WORK TO BE COMPLETED
Look below for the line containing "saga en DVD sur Amazon</a></li>". Output it and each remaining line of the entries exactly, and nothing else.

Saved data entries
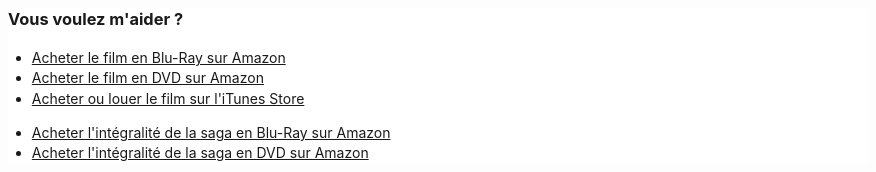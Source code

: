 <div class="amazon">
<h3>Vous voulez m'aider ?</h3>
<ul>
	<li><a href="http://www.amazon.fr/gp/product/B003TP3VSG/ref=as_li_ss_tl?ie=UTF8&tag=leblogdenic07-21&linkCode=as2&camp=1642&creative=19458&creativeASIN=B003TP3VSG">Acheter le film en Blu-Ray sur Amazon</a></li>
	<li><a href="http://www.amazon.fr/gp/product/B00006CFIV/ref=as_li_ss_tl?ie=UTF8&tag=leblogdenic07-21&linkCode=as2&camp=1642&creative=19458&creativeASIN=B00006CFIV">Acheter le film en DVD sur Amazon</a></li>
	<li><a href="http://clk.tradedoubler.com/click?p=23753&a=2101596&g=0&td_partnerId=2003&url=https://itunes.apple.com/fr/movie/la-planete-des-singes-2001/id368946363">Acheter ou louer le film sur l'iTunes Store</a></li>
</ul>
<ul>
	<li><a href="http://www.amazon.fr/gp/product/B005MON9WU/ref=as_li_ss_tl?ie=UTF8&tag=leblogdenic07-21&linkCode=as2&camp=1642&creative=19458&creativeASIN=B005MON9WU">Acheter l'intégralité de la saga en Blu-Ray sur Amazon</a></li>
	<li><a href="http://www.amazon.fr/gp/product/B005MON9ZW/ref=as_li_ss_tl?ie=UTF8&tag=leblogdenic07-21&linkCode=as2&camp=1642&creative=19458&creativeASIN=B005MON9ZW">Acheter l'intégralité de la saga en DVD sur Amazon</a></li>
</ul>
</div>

RESPONSE BELOW
	<li><a href="http://www.amazon.fr/gp/product/B005MON9ZW/ref=as_li_ss_tl?ie=UTF8&tag=leblogdenic07-21&linkCode=as2&camp=1642&creative=19458&creativeASIN=B005MON9ZW">Acheter l'intégralité de la saga en DVD sur Amazon</a></li>
</ul>
</div>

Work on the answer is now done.